(Saved data entries)
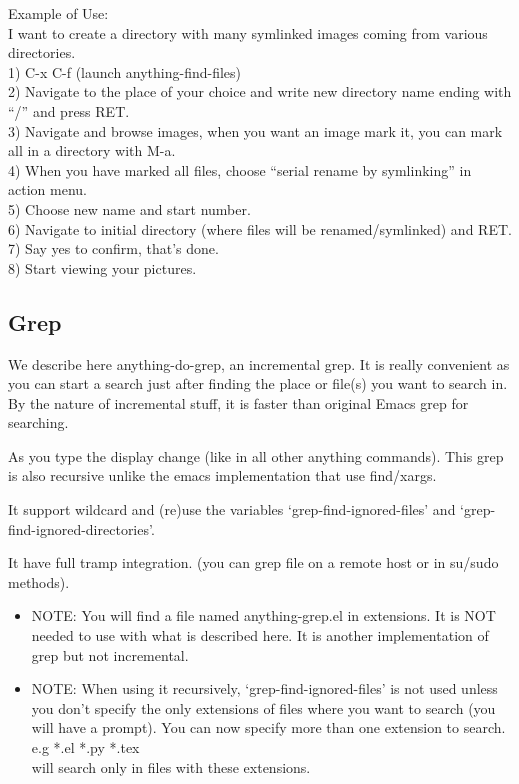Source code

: \documentclass[a4paper,11pt]{article}
\begin{document}
Example of Use:\\
I want to create a directory with many symlinked images coming from various directories.\\
1) C-x C-f (launch anything-find-files)\\
2) Navigate to the place of your choice and write new directory name ending with ``/'' and press RET.\\
3) Navigate and browse images, when you want an image mark it, you can mark all in a directory with M-a.\\
4) When you have marked all files, choose ``serial rename by symlinking'' in action menu.\\
5) Choose new name and start number.\\
6) Navigate to initial directory (where files will be renamed/symlinked) and RET.\\
7) Say yes to confirm, that's done.\\
8) Start viewing your pictures.\\

\subsection{Grep}
\label{sec:grep}
We describe here anything-do-grep, an incremental grep.
It is really convenient as you can start a search just after finding the place or file(s) you want to search in.
By the nature of incremental stuff, it is faster than original Emacs grep for searching.

As you type the display change (like in all other anything commands).
This grep is also recursive unlike the emacs implementation that use find/xargs.

It support wildcard and (re)use the variables `grep-find-ignored-files'
and `grep-find-ignored-directories'.

It have full tramp integration.
(you can grep file on a remote host or in su/sudo methods).

\begin{itemize}
\item NOTE: 
You will find a file named anything-grep.el in extensions.
It is NOT needed to use with what is described here.
It is another implementation of grep but not incremental.
\end{itemize}


\begin{itemize}
\item NOTE:
When using it recursively, `grep-find-ignored-files' is not used unless you don't specify
the only extensions of files where you want to search (you will have a prompt).
You can now specify more than one extension to search.\\
e.g *.el *.py *.tex \\
will search only in files with these extensions.
\end{itemize}
\end{document}
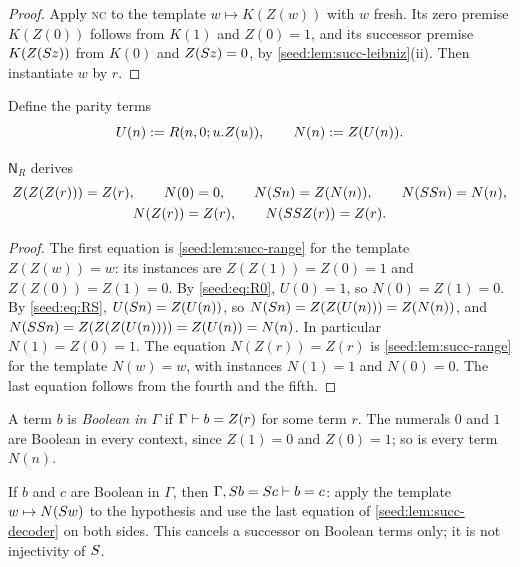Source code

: \begin{proof}
Apply \textsc{nc} to the template $w\mapsto K(Z(w))$ with $w$ fresh. Its zero
premise $K(Z(0))$ follows from $K(1)$ and $Z(0)=1$, and its successor premise
$K(Z(\Suc z))$ from $K(0)$ and $Z(\Suc z)=0$, by
\cref{seed:lem:succ-leibniz}(ii). Then instantiate $w$ by $r$.
\end{proof}

Define the parity terms
\[
 U(n)\defeq R(n,0;u.Z(u)),\qquad N(n)\defeq Z(U(n)).
\]

\begin{lemma}\label{seed:lem:succ-decoder}
$\mathsf{N}_R$ derives
\begin{gather*}
 Z(Z(Z(r)))=Z(r),\qquad N(0)=0,\qquad N(\Suc n)=Z(N(n)),\qquad
 N(\Suc\Suc n)=N(n),\\
 N(Z(r))=Z(r),\qquad N(\Suc\Suc Z(r))=Z(r).
\end{gather*}
\end{lemma}

\begin{proof}
The first equation is \cref{seed:lem:succ-range} for the template
$Z(Z(w))=w$: its instances are $Z(Z(1))=Z(0)=1$ and $Z(Z(0))=Z(1)=0$.
By \eqref{seed:eq:R0}, $U(0)=1$, so $N(0)=Z(1)=0$. By \eqref{seed:eq:RS},
$U(\Suc n)=Z(U(n))$, so $N(\Suc n)=Z(Z(U(n)))=Z(N(n))$, and
$N(\Suc\Suc n)=Z(Z(Z(U(n))))=Z(U(n))=N(n)$. In particular $N(1)=Z(0)=1$.
The equation $N(Z(r))=Z(r)$ is \cref{seed:lem:succ-range} for the template
$N(w)=w$, with instances $N(1)=1$ and $N(0)=0$. The last equation follows
from the fourth and the fifth.
\end{proof}

\begin{definition}\label{seed:def:boolean}
A term $b$ is \emph{Boolean in $\Gamma$} if $\Gamma\proves b=Z(r)$ for some
term $r$. The numerals $0$ and $1$ are Boolean in every context, since
$Z(1)=0$ and $Z(0)=1$; so is every term $N(n)$.
\end{definition}

If $b$ and $c$ are Boolean in $\Gamma$, then
$\Gamma,\Suc b=\Suc c\proves b=c$: apply the template $w\mapsto N(\Suc w)$ to
the hypothesis and use the last equation of \cref{seed:lem:succ-decoder} on
both sides. This cancels a successor on Boolean terms only; it is not
injectivity of $\Suc$.

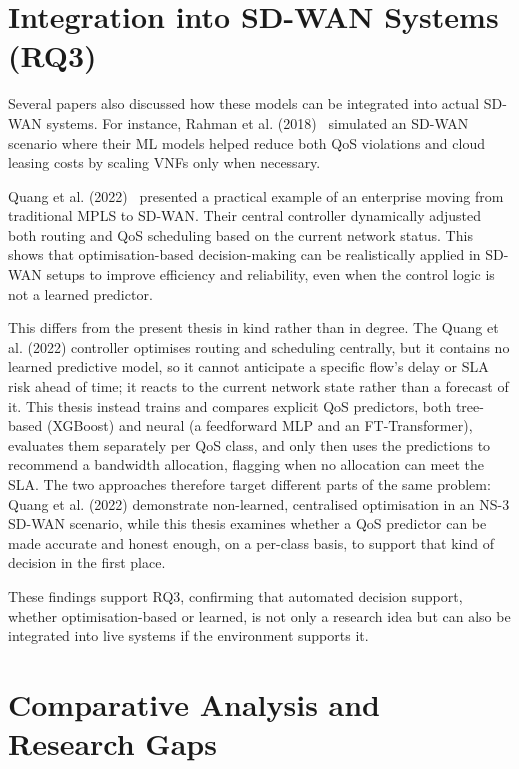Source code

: \documentclass[a4paper,12pt]{Classes/RoboticsLaTeX}
\begin{document}
\section{Integration into SD-WAN Systems (RQ3)}

Several papers also discussed how these models can be integrated into actual SD-WAN systems. For instance, Rahman et al. (2018)~\cite{rahman2019autoscaling} simulated an SD-WAN scenario where their ML models helped reduce both QoS violations and cloud leasing costs by scaling VNFs only when necessary.

Quang et al. (2022)~\cite{quang2022routing} presented a practical example of an enterprise moving from traditional MPLS to SD-WAN. Their central controller dynamically adjusted both routing and QoS scheduling based on the current network status. This shows that optimisation-based decision-making can be realistically applied in SD-WAN setups to improve efficiency and reliability, even when the control logic is not a learned predictor.

This differs from the present thesis in kind rather than in degree. The Quang et al. (2022) controller optimises routing and scheduling centrally, but it contains no learned predictive model, so it cannot anticipate a specific flow's delay or SLA risk ahead of time; it reacts to the current network state rather than a forecast of it. This thesis instead trains and compares explicit QoS predictors, both tree-based (XGBoost) and neural (a feedforward MLP and an FT-Transformer), evaluates them separately per QoS class, and only then uses the predictions to recommend a bandwidth allocation, flagging when no allocation can meet the SLA. The two approaches therefore target different parts of the same problem: Quang et al. (2022) demonstrate non-learned, centralised optimisation in an NS-3 SD-WAN scenario, while this thesis examines whether a QoS predictor can be made accurate and honest enough, on a per-class basis, to support that kind of decision in the first place.

These findings support RQ3, confirming that automated decision support, whether optimisation-based or learned, is not only a research idea but can also be integrated into live systems if the environment supports it.

\section{Comparative Analysis and Research Gaps}
\label{sec:comparative-analysis}
\end{document}

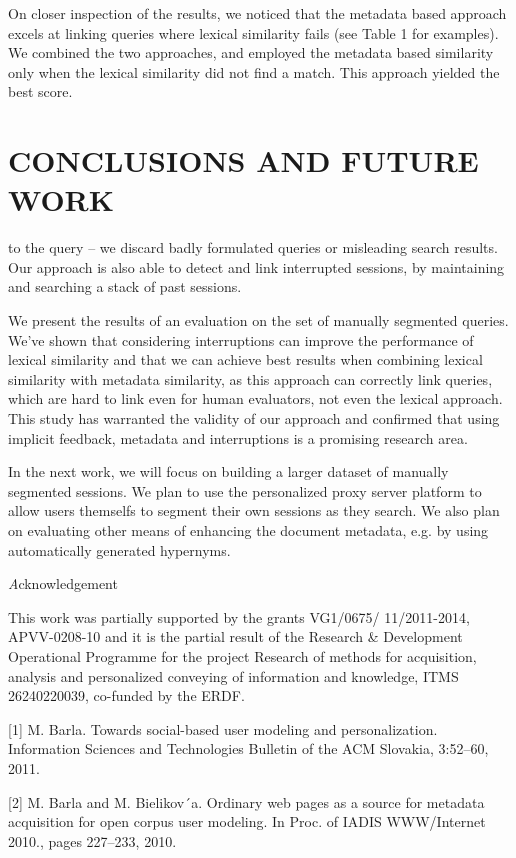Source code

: \documentclass{acm_proc_article-sp} %
\begin{document}
On closer inspection of the results, we noticed that the metadata
based approach excels at linking queries where lexical
similarity fails (see Table 1 for examples). We combined the
two approaches, and employed the metadata based similarity
only when the lexical similarity did not find a match.
This approach yielded the best score.

\section{CONCLUSIONS AND FUTURE WORK}

to the query – we discard badly formulated queries or misleading
search results. Our approach is also able to detect
and link interrupted sessions, by maintaining and searching
a stack of past sessions.

We present the results of an evaluation on the set of manually
segmented queries. We’ve shown that considering interruptions
can improve the performance of lexical similarity
and that we can achieve best results when combining lexical
similarity with metadata similarity, as this approach can
correctly link queries, which are hard to link even for human
evaluators, not even the lexical approach. This study
has warranted the validity of our approach and confirmed
that using implicit feedback, metadata and interruptions is
a promising research area.

In the next work, we will focus on building a larger dataset
of manually segmented sessions. We plan to use the personalized
proxy server platform to allow users themselfs to
segment their own sessions as they search. We also plan on
evaluating other means of enhancing the document metadata,
e.g. by using automatically generated hypernyms.

\textit Acknowledgement

This work was partially supported by the grants VG1/0675/
11/2011-2014, APVV-0208-10 and it is the partial result of
the Research & Development Operational Programme for
the project Research of methods for acquisition, analysis
and personalized conveying of information and knowledge,
ITMS 26240220039, co-funded by the ERDF.




[1] M. Barla. Towards social-based user modeling and
personalization. Information Sciences and
Technologies Bulletin of the ACM Slovakia, 3:52–60,
2011.

[2] M. Barla and M. Bielikov´a. Ordinary web pages as a
source for metadata acquisition for open corpus user
modeling. In Proc. of IADIS WWW/Internet 2010.,
pages 227–233, 2010.
\end{document}
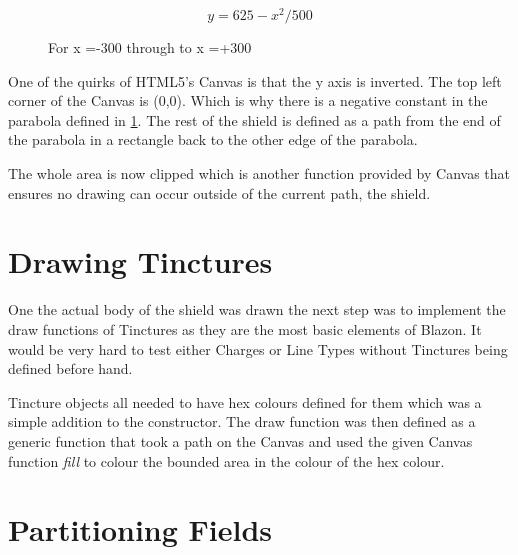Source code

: \begin{figure}[H]
$$ y = 625- x^2/500  $$
\caption{For x =-300 through to x =+300}
\label{math:curve}
\end{figure}


One of the quirks of HTML5's Canvas is that the y axis is inverted.  The top left corner of the Canvas is (0,0).  Which is why there is a negative constant in the parabola defined in \ref{math:curve}.  The rest of the shield is defined as a path from the end of the parabola in a rectangle back to the other edge of the parabola.

The whole area is now clipped which is another function provided by Canvas that ensures no drawing can occur outside of the current path, the shield. 


\section{Drawing Tinctures}
{
	
One the actual body of the shield was drawn the next step was to implement the draw functions of Tinctures as they are the most basic elements of Blazon.  It would be very hard to test either Charges or Line Types without Tinctures being defined before hand.

Tincture objects all needed to have hex colours defined for them which was a simple addition to the constructor.  The draw function was then defined as a generic function that took a path on the Canvas and used the given Canvas function \emph{fill} to colour the bounded area in the colour of the hex colour.  

}

\section{Partitioning Fields}








































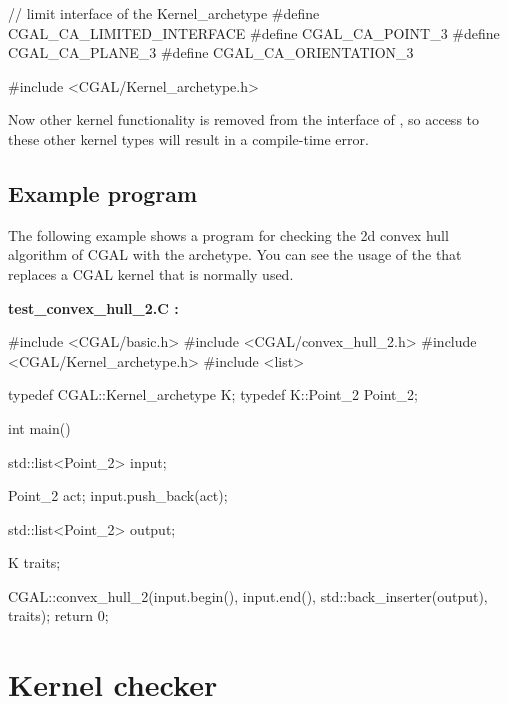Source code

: \ccHtmlLinksOff

\begin{ccExampleCode}
// limit interface of the Kernel_archetype
#define CGAL_CA_LIMITED_INTERFACE
#define CGAL_CA_POINT_3
#define CGAL_CA_PLANE_3
#define CGAL_CA_ORIENTATION_3

#include <CGAL/Kernel_archetype.h>
\end{ccExampleCode}

\ccHtmlLinksOn

Now other kernel functionality is removed from the interface of
, so access to these other kernel types will result
in a compile-time error.

\subsection{Example program}

The following example shows a program for checking the 2d convex hull algorithm
of CGAL with the archetype. You can see the usage of the
 that replaces a CGAL kernel that is normally used.

\ccHtmlLinksOff

{\bf test\_convex\_hull\_2.C :}

\begin{ccExampleCode}
#include <CGAL/basic.h>
#include <CGAL/convex_hull_2.h>
#include <CGAL/Kernel_archetype.h>
#include <list>

typedef CGAL::Kernel_archetype      K;
typedef K::Point_2                  Point_2;

int main()
{
  std::list<Point_2> input;
  
  Point_2 act;
  input.push_back(act);

  std::list<Point_2> output;

  K  traits;

  CGAL::convex_hull_2(input.begin(), input.end(),
                      std::back_inserter(output), traits);		        
  return 0;
}
\end{ccExampleCode}

\ccHtmlLinksOn

\section{Kernel checker}
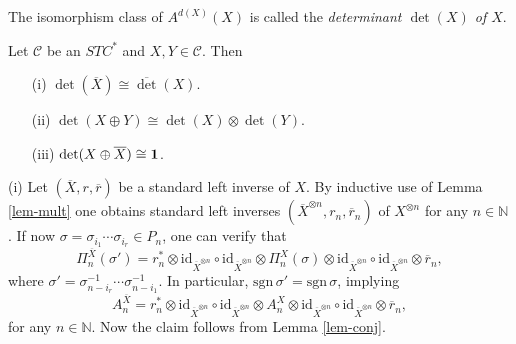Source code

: \documentclass[11pt]{article}
\theoremstyle{definition}
\theoremstyle{definition}
\theoremstyle{remark}
\def\2#1{{\mathcal #1}}
\def\7#1{{\mathbb #1}}
\def\1#1{{\bf #1}}
\def\ol#1{{\overline #1}}
\newcommand{\mcirc}{\circ}
\def\id{\mathrm{id}}
\begin{document}
\bdefin {}
The isomorphism class of $A^{d(X)}(X)$ is called the {\it determinant $\det(X)$ of $X$}. 
\edefin

\blemma \label{l-dets}
Let $\2C$ be an $STC^*$ and $X,Y\in\2C$. Then 
\begin{itemize}
\item[(i)] $\det(\ol{X})\cong \ol{\det(X)}$.
\item[(ii)] $\det(X\oplus Y)\cong \det(X)\otimes \det(Y)$.
\item[(iii)] $\det(X\oplus \ol{X})\cong\11$.
\end{itemize}
\elemma

\prf (i) Let $(\ol{X},r,\ol{r})$ be a standard left inverse of $X$. By inductive use of Lemma
\ref{lem-mult} one obtains standard left inverses $(\ol{X}^{\otimes n},r_n,\ol{r}_n)$ of
$X^{\otimes n}$ for any $n\in\7N$. If now $\sigma=\sigma_{i_1}\cdots\sigma_{i_r}\in P_n$, one can
verify that
\[ \Pi_n^{\ol{X}}(\sigma')=r_n^*\otimes\id_{\ol{X}^{\otimes n}}
  \mcirc\id_{\ol{X}^{\otimes n}}\otimes\Pi_n^X(\sigma)\otimes\id_{\ol{X}^{\otimes n}}
  \mcirc\id_{\ol{X}^{\otimes n}}\otimes\ol{r}_n, \]
where $\sigma'=\sigma_{n-i_r}^{-1}\cdots\sigma_{n-i_1}^{-1}$. In particular,
$\mathrm{sgn}\,\sigma'=\mathrm{sgn}\,\sigma$, implying
\[ A_n^{\ol{X}}=r_n^*\otimes\id_{\ol{X}^{\otimes n}}
  \mcirc\id_{\ol{X}^{\otimes n}}\otimes A_n^X\otimes\id_{\ol{X}^{\otimes n}}
  \mcirc\id_{\ol{X}^{\otimes n}}\otimes\ol{r}_n, \]
for any $n\in\7N$. Now the claim follows from Lemma \ref{lem-conj}.
\end{document}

_What needs to be done:_ Using the data above, give again exactly the lines starting at the one holding "every term $N(n)$." and ending at the one holding "into SD-WAN Systems", inclusive, and nothing more. Omit the pictures.

_Response to the task:_
$Z(1)=0$ and $Z(0)=1$; so is every term $N(n)$.
\end{definition}

If $b$ and $c$ are Boolean in $\Gamma$, then
$\Gamma,\Suc b=\Suc c\proves b=c$: apply the template $w\mapsto N(\Suc w)$ to
the hypothesis and use the last equation of \cref{seed:lem:succ-decoder} on
both sides. This cancels a successor on Boolean terms only; it is not
injectivity of $\Suc$.

Source code

: \documentclass[a4paper,12pt]{Classes/RoboticsLaTeX}
\begin{document}
\section{Integration into SD-WAN Systems (RQ3)}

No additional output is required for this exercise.